_Excerpted data_:
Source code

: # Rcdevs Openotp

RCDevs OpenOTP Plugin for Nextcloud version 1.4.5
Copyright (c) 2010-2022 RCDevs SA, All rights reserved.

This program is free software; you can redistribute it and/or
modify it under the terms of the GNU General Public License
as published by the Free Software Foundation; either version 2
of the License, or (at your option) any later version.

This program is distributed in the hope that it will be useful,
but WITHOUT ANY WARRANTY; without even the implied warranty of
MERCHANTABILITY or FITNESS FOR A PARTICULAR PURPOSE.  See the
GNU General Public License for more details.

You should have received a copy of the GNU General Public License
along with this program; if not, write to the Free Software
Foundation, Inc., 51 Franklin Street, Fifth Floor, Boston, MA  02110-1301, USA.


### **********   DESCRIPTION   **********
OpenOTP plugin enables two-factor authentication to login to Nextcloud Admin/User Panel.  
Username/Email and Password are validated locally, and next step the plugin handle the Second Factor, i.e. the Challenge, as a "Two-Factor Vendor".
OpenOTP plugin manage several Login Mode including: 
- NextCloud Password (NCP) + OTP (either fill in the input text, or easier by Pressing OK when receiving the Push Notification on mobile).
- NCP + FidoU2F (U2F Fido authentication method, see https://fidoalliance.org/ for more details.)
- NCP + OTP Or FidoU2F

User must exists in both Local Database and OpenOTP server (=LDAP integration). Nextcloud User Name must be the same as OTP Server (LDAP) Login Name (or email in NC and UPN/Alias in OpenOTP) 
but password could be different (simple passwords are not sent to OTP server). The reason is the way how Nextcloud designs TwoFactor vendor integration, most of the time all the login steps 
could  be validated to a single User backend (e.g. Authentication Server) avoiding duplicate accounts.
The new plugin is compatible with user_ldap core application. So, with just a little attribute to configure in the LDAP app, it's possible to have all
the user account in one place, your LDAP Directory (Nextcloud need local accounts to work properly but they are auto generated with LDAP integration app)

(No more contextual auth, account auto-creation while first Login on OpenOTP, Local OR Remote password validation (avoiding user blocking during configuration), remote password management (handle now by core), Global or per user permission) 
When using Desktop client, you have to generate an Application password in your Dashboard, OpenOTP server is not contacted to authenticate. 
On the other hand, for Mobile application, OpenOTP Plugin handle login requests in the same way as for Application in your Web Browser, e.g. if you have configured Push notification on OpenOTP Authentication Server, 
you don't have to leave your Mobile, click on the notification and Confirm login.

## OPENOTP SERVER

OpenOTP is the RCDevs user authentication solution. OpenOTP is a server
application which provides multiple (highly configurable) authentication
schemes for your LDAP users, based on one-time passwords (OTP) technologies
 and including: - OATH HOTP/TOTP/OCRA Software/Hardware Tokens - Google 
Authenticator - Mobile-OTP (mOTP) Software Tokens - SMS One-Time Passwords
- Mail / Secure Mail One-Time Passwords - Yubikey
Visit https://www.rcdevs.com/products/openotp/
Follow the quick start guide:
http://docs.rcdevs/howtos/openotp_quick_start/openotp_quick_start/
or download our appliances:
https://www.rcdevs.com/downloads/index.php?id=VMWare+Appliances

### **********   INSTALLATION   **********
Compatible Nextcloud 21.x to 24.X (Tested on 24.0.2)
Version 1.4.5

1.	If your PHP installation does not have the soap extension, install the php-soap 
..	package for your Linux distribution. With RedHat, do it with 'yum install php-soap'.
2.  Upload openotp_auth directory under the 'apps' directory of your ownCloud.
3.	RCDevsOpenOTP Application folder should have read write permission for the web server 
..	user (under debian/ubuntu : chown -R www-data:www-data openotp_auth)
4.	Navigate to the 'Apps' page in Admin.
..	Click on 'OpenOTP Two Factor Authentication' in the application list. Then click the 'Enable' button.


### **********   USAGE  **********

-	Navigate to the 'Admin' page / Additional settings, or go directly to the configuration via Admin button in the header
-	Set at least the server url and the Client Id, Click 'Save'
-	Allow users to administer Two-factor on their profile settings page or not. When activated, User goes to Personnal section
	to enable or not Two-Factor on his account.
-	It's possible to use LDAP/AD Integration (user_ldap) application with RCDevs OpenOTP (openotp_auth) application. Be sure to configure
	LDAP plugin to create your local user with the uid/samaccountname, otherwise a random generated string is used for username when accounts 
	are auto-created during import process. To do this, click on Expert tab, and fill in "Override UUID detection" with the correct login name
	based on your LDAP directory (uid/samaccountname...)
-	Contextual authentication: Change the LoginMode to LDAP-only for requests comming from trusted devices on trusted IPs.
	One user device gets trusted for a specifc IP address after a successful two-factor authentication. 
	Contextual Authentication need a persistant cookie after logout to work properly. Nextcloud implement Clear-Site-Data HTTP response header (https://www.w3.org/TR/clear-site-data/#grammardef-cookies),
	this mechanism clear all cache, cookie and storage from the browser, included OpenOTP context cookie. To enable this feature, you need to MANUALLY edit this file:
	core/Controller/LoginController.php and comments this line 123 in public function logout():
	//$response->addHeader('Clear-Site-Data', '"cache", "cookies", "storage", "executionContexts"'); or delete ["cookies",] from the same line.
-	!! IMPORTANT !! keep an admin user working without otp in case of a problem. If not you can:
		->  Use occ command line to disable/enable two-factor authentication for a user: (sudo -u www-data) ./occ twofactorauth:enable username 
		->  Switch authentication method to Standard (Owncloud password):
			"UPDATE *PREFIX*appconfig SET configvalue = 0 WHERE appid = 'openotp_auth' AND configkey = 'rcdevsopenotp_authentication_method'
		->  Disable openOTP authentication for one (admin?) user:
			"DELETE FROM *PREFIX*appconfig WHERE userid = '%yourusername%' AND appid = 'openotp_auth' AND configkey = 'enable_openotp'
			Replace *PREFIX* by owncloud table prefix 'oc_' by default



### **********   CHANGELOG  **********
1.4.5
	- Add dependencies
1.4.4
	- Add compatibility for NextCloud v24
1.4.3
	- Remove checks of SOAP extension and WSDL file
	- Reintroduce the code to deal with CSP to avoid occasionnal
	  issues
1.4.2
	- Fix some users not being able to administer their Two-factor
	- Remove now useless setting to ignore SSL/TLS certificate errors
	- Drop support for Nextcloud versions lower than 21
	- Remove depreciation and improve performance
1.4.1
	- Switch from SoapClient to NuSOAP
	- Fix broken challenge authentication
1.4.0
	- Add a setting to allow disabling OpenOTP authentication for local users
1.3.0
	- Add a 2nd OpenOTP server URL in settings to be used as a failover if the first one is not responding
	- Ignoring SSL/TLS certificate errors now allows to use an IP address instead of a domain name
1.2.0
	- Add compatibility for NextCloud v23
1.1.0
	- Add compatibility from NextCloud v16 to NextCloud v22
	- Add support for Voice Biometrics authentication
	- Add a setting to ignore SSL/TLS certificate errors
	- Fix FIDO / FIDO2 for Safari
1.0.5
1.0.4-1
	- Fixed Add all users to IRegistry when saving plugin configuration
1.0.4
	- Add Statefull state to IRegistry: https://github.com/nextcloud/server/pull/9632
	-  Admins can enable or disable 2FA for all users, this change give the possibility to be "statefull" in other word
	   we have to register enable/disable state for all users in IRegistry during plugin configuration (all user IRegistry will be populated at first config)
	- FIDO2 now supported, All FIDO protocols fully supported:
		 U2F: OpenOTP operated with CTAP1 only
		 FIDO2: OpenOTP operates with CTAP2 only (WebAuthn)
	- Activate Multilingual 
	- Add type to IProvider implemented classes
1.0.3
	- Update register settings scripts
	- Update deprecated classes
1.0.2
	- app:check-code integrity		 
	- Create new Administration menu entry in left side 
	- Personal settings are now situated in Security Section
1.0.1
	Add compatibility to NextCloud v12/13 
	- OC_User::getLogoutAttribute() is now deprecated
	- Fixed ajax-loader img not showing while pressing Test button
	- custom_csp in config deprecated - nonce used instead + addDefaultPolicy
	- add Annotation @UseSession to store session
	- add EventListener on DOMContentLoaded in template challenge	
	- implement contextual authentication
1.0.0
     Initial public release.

_What you will do_: From the first line of the data above to the line holding "avoiding duplicate accounts.", reproduce each line exactly; emit no other lines.

_Reply to the exercise_:
Source code

: # Rcdevs Openotp

RCDevs OpenOTP Plugin for Nextcloud version 1.4.5
Copyright (c) 2010-2022 RCDevs SA, All rights reserved.

This program is free software; you can redistribute it and/or
modify it under the terms of the GNU General Public License
as published by the Free Software Foundation; either version 2
of the License, or (at your option) any later version.

This program is distributed in the hope that it will be useful,
but WITHOUT ANY WARRANTY; without even the implied warranty of
MERCHANTABILITY or FITNESS FOR A PARTICULAR PURPOSE.  See the
GNU General Public License for more details.

You should have received a copy of the GNU General Public License
along with this program; if not, write to the Free Software
Foundation, Inc., 51 Franklin Street, Fifth Floor, Boston, MA  02110-1301, USA.


### **********   DESCRIPTION   **********
OpenOTP plugin enables two-factor authentication to login to Nextcloud Admin/User Panel.  
Username/Email and Password are validated locally, and next step the plugin handle the Second Factor, i.e. the Challenge, as a "Two-Factor Vendor".
OpenOTP plugin manage several Login Mode including: 
- NextCloud Password (NCP) + OTP (either fill in the input text, or easier by Pressing OK when receiving the Push Notification on mobile).
- NCP + FidoU2F (U2F Fido authentication method, see https://fidoalliance.org/ for more details.)
- NCP + OTP Or FidoU2F

User must exists in both Local Database and OpenOTP server (=LDAP integration). Nextcloud User Name must be the same as OTP Server (LDAP) Login Name (or email in NC and UPN/Alias in OpenOTP) 
but password could be different (simple passwords are not sent to OTP server). The reason is the way how Nextcloud designs TwoFactor vendor integration, most of the time all the login steps 
could  be validated to a single User backend (e.g. Authentication Server) avoiding duplicate accounts.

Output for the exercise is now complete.